6. Il résulte de tout ce qui précède que la société Chaze TP n'est pas fondée à soutenir que le SIAEP de Chailland ne pouvait plus se prévaloir de la garantie de parfait achèvement et que c'est à tort que, par le jugement attaqué, le tribunal administratif de Nantes a fait droit à la demande indemnitaire du SIAEP de Chailland présentée sur ce fondement.
Sur les dépens :
7. Aux termes de l'article R. 761-1 du code de justice administrative : " Les dépens comprennent les frais d'expertise, d'enquête et de toute autre mesure d'instruction dont les frais ne sont pas à la charge de l'Etat. Sous réserve de dispositions particulières, ils sont mis à la charge de toute partie perdante sauf si les circonstances particulières de l'affaire justifient qu'ils soient mis à la charge d'une autre partie ou partagés entre les parties (...) ".

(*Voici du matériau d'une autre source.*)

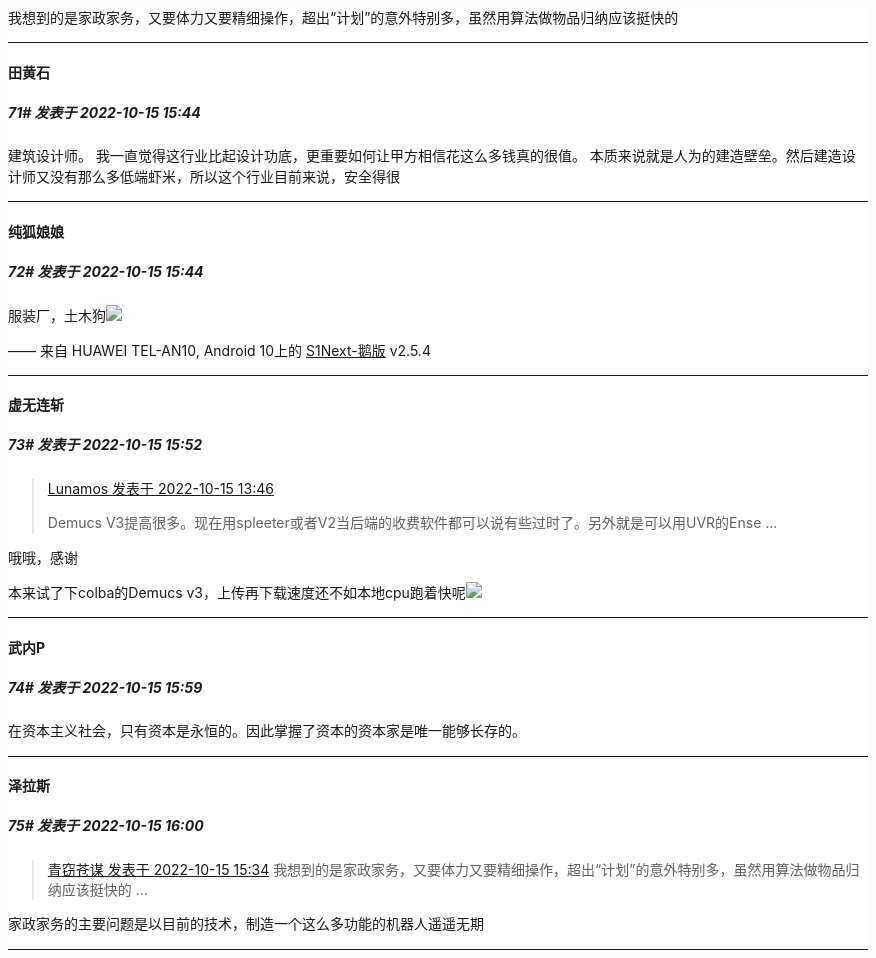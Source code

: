 我想到的是家政家务，又要体力又要精细操作，超出“计划”的意外特别多，虽然用算法做物品归纳应该挺快的



*****

####  田黄石  
##### 71#       发表于 2022-10-15 15:44

建筑设计师。
我一直觉得这行业比起设计功底，更重要如何让甲方相信花这么多钱真的很值。
本质来说就是人为的建造壁垒。然后建造设计师又没有那么多低端虾米，所以这个行业目前来说，安全得很

*****

####  纯狐娘娘  
##### 72#       发表于 2022-10-15 15:44

服装厂，土木狗<img src="https://static.saraba1st.com/image/smiley/face2017/067.png" referrerpolicy="no-referrer">

—— 来自 HUAWEI TEL-AN10, Android 10上的 [S1Next-鹅版](https://github.com/ykrank/S1-Next/releases) v2.5.4



*****

####  虚无连斩  
##### 73#       发表于 2022-10-15 15:52

<blockquote><a href="httphttps://bbs.saraba1st.com/2b/forum.php?mod=redirect&amp;goto=findpost&amp;pid=57919155&amp;ptid=2099796" target="_blank">Lunamos 发表于 2022-10-15 13:46</a>

Demucs V3提高很多。现在用spleeter或者V2当后端的收费软件都可以说有些过时了。另外就是可以用UVR的Ense ...</blockquote>
哦哦，感谢

本来试了下colba的Demucs v3，上传再下载速度还不如本地cpu跑着快呢<img src="https://static.saraba1st.com/image/smiley/face2017/068.png" referrerpolicy="no-referrer">

*****

####  武内P  
##### 74#       发表于 2022-10-15 15:59

在资本主义社会，只有资本是永恒的。因此掌握了资本的资本家是唯一能够长存的。

*****

####  泽拉斯  
##### 75#       发表于 2022-10-15 16:00

<blockquote><a href="httphttps://bbs.saraba1st.com/2b/forum.php?mod=redirect&amp;goto=findpost&amp;pid=57920468&amp;ptid=2099796" target="_blank">青窃苍谋 发表于 2022-10-15 15:34</a>
我想到的是家政家务，又要体力又要精细操作，超出“计划”的意外特别多，虽然用算法做物品归纳应该挺快的 ...</blockquote>
家政家务的主要问题是以目前的技术，制造一个这么多功能的机器人遥遥无期



*****
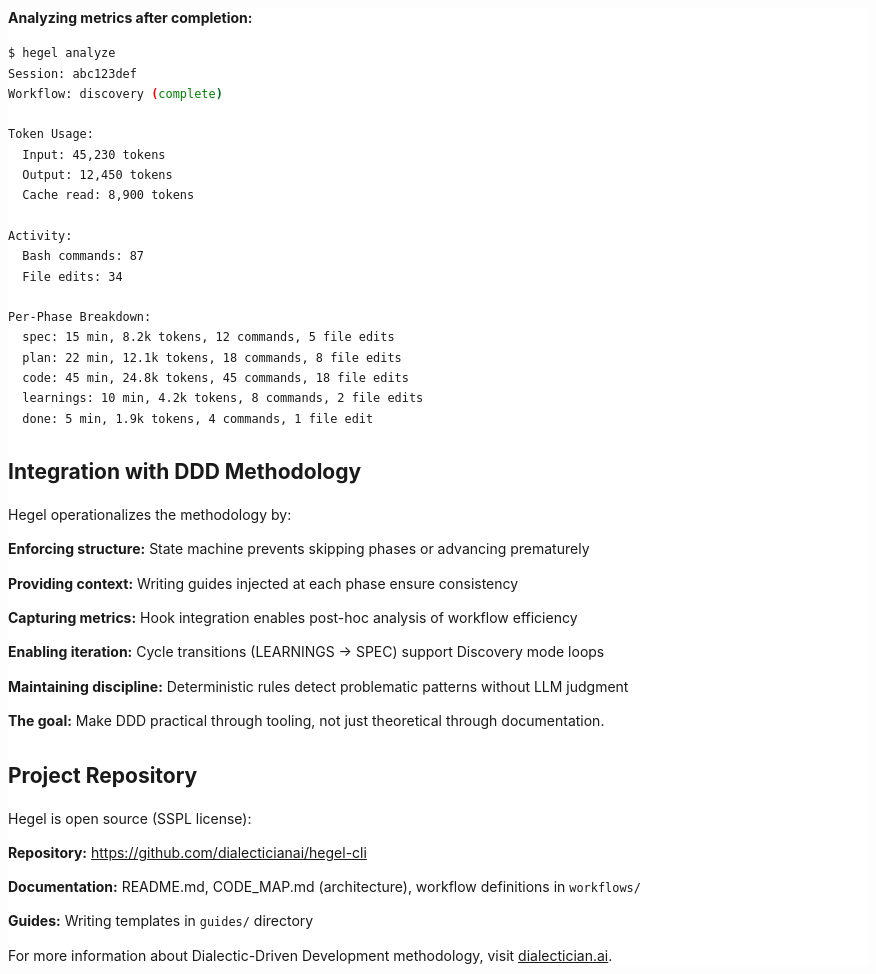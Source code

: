 **Analyzing metrics after completion:**
```bash
$ hegel analyze
Session: abc123def
Workflow: discovery (complete)

Token Usage:
  Input: 45,230 tokens
  Output: 12,450 tokens
  Cache read: 8,900 tokens

Activity:
  Bash commands: 87
  File edits: 34

Per-Phase Breakdown:
  spec: 15 min, 8.2k tokens, 12 commands, 5 file edits
  plan: 22 min, 12.1k tokens, 18 commands, 8 file edits
  code: 45 min, 24.8k tokens, 45 commands, 18 file edits
  learnings: 10 min, 4.2k tokens, 8 commands, 2 file edits
  done: 5 min, 1.9k tokens, 4 commands, 1 file edit
```

## Integration with DDD Methodology

Hegel operationalizes the methodology by:

**Enforcing structure:** State machine prevents skipping phases or advancing prematurely

**Providing context:** Writing guides injected at each phase ensure consistency

**Capturing metrics:** Hook integration enables post-hoc analysis of workflow efficiency

**Enabling iteration:** Cycle transitions (LEARNINGS → SPEC) support Discovery mode loops

**Maintaining discipline:** Deterministic rules detect problematic patterns without LLM judgment

**The goal:** Make DDD practical through tooling, not just theoretical through documentation.

## Project Repository

Hegel is open source (SSPL license):

**Repository:** https://github.com/dialecticianai/hegel-cli

**Documentation:** README.md, CODE_MAP.md (architecture), workflow definitions in `workflows/`

**Guides:** Writing templates in `guides/` directory

For more information about Dialectic-Driven Development methodology, visit [dialectician.ai](https://dialectician.ai).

8. Les frais de l'expertise ordonnée par le juge des référés ont été taxés et liquidés à la somme de 36 088,68 euros par une ordonnance du président du tribunal administratif de Nantes du 11 décembre 2017. Il résulte de ce qui a été dit au point 6 qu'il y a lieu de maintenir ces frais à la charge définitive de la société Chaze TP.
Sur les frais d'instance :
9. Les dispositions de l'article L. 761-1 du code de justice administrative font obstacle à l'octroi d'une somme au titre des frais exposés et non compris dans les dépens à la partie perdante. Il y a lieu, dès lors, de rejeter les conclusions présentées à ce titre par la société Chaze TP. En revanche, il convient, dans les circonstances de l'espèce, de mettre à la charge de cette société, sur le fondement des mêmes dispositions, la somme de 1 500 euros au titre des frais exposés par la communauté de communes de l'Ernée, venue aux droits du SIAEP de Chailland.
D E C I D E :
Article 1er : L'intervention de la société Generali IARD est admise.

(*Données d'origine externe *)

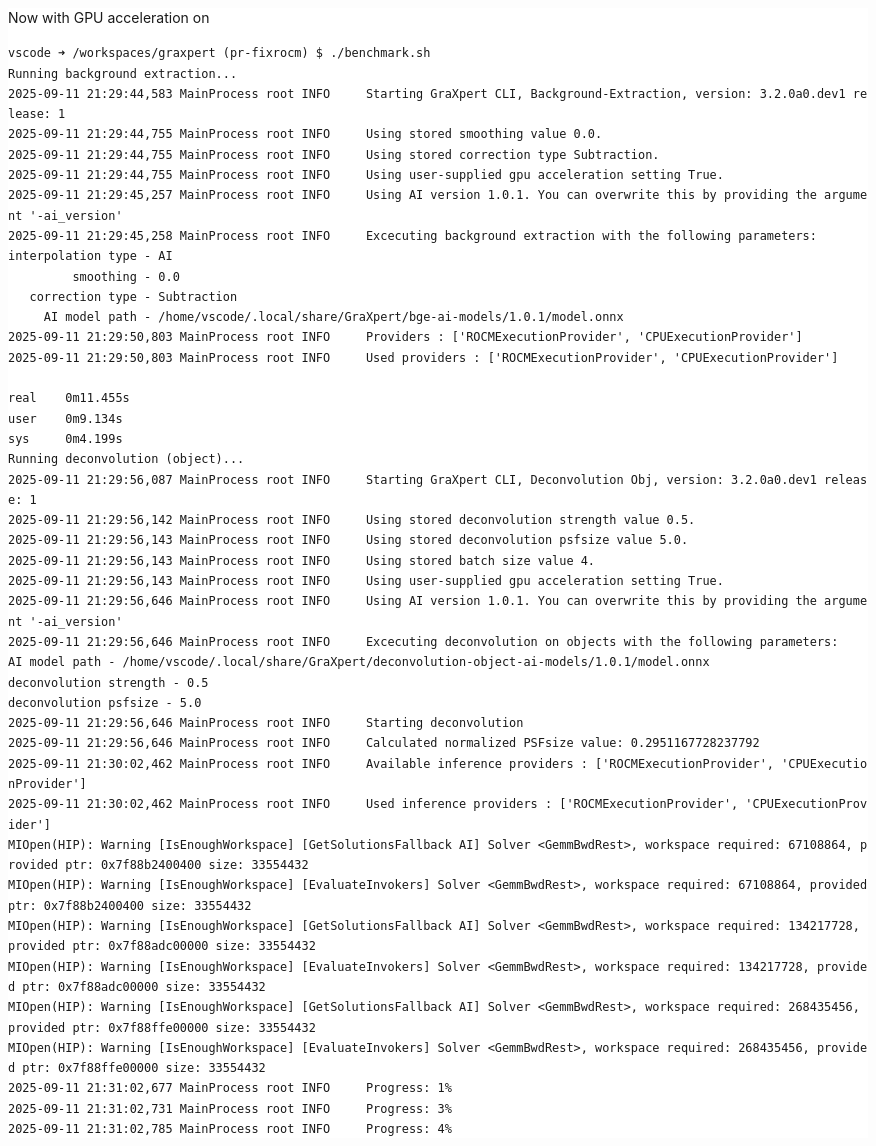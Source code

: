 Now with GPU acceleration on

```
vscode ➜ /workspaces/graxpert (pr-fixrocm) $ ./benchmark.sh 
Running background extraction...
2025-09-11 21:29:44,583 MainProcess root INFO     Starting GraXpert CLI, Background-Extraction, version: 3.2.0a0.dev1 release: 1
2025-09-11 21:29:44,755 MainProcess root INFO     Using stored smoothing value 0.0.
2025-09-11 21:29:44,755 MainProcess root INFO     Using stored correction type Subtraction.
2025-09-11 21:29:44,755 MainProcess root INFO     Using user-supplied gpu acceleration setting True.
2025-09-11 21:29:45,257 MainProcess root INFO     Using AI version 1.0.1. You can overwrite this by providing the argument '-ai_version'
2025-09-11 21:29:45,258 MainProcess root INFO     Excecuting background extraction with the following parameters:
interpolation type - AI
         smoothing - 0.0
   correction type - Subtraction
     AI model path - /home/vscode/.local/share/GraXpert/bge-ai-models/1.0.1/model.onnx
2025-09-11 21:29:50,803 MainProcess root INFO     Providers : ['ROCMExecutionProvider', 'CPUExecutionProvider']
2025-09-11 21:29:50,803 MainProcess root INFO     Used providers : ['ROCMExecutionProvider', 'CPUExecutionProvider']

real    0m11.455s
user    0m9.134s
sys     0m4.199s
Running deconvolution (object)...
2025-09-11 21:29:56,087 MainProcess root INFO     Starting GraXpert CLI, Deconvolution Obj, version: 3.2.0a0.dev1 release: 1
2025-09-11 21:29:56,142 MainProcess root INFO     Using stored deconvolution strength value 0.5.
2025-09-11 21:29:56,143 MainProcess root INFO     Using stored deconvolution psfsize value 5.0.
2025-09-11 21:29:56,143 MainProcess root INFO     Using stored batch size value 4.
2025-09-11 21:29:56,143 MainProcess root INFO     Using user-supplied gpu acceleration setting True.
2025-09-11 21:29:56,646 MainProcess root INFO     Using AI version 1.0.1. You can overwrite this by providing the argument '-ai_version'
2025-09-11 21:29:56,646 MainProcess root INFO     Excecuting deconvolution on objects with the following parameters:
AI model path - /home/vscode/.local/share/GraXpert/deconvolution-object-ai-models/1.0.1/model.onnx
deconvolution strength - 0.5
deconvolution psfsize - 5.0
2025-09-11 21:29:56,646 MainProcess root INFO     Starting deconvolution
2025-09-11 21:29:56,646 MainProcess root INFO     Calculated normalized PSFsize value: 0.2951167728237792
2025-09-11 21:30:02,462 MainProcess root INFO     Available inference providers : ['ROCMExecutionProvider', 'CPUExecutionProvider']
2025-09-11 21:30:02,462 MainProcess root INFO     Used inference providers : ['ROCMExecutionProvider', 'CPUExecutionProvider']
MIOpen(HIP): Warning [IsEnoughWorkspace] [GetSolutionsFallback AI] Solver <GemmBwdRest>, workspace required: 67108864, provided ptr: 0x7f88b2400400 size: 33554432
MIOpen(HIP): Warning [IsEnoughWorkspace] [EvaluateInvokers] Solver <GemmBwdRest>, workspace required: 67108864, provided ptr: 0x7f88b2400400 size: 33554432
MIOpen(HIP): Warning [IsEnoughWorkspace] [GetSolutionsFallback AI] Solver <GemmBwdRest>, workspace required: 134217728, provided ptr: 0x7f88adc00000 size: 33554432
MIOpen(HIP): Warning [IsEnoughWorkspace] [EvaluateInvokers] Solver <GemmBwdRest>, workspace required: 134217728, provided ptr: 0x7f88adc00000 size: 33554432
MIOpen(HIP): Warning [IsEnoughWorkspace] [GetSolutionsFallback AI] Solver <GemmBwdRest>, workspace required: 268435456, provided ptr: 0x7f88ffe00000 size: 33554432
MIOpen(HIP): Warning [IsEnoughWorkspace] [EvaluateInvokers] Solver <GemmBwdRest>, workspace required: 268435456, provided ptr: 0x7f88ffe00000 size: 33554432
2025-09-11 21:31:02,677 MainProcess root INFO     Progress: 1%
2025-09-11 21:31:02,731 MainProcess root INFO     Progress: 3%
2025-09-11 21:31:02,785 MainProcess root INFO     Progress: 4%
```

Article 2 : La requête de la société Chaze TP est rejetée.
Article 3 : Les frais de l'expertise taxés et liquidés à la somme de 36 088,68 euros sont maintenus à la charge définitive de la société Chaze TP.
Article 4 : La société Chaze TP versera à la communauté de communes de l'Ernée la somme de 1 500 euros au titre de l'article L. 761-1 du code de justice administrative.
Article 5 : Le présent arrêt sera notifié à la société Chaze TP, à la communauté de communes de l'Ernée, à la société Generali IARD et à la société Citerneo.
Délibéré après l'audience du 2 février 2021, à laquelle siégeaient :
- M. Lainé, président de chambre,
- M. A..., président assesseur,
- Mme D..., première conseillère.
Rendu public par mise à disposition au greffe le 19 février 2021.
Le rapporteur,
C. A...
Le président,
L. Lainé
La greffière,
V. Desbouillons
La République mande et ordonne au préfet la Mayenne en ce qui le concerne, et à tous huissiers de justice à ce requis en ce qui concerne les voies de droit commun contre les parties privées, de pourvoir à l'exécution de la présente décision.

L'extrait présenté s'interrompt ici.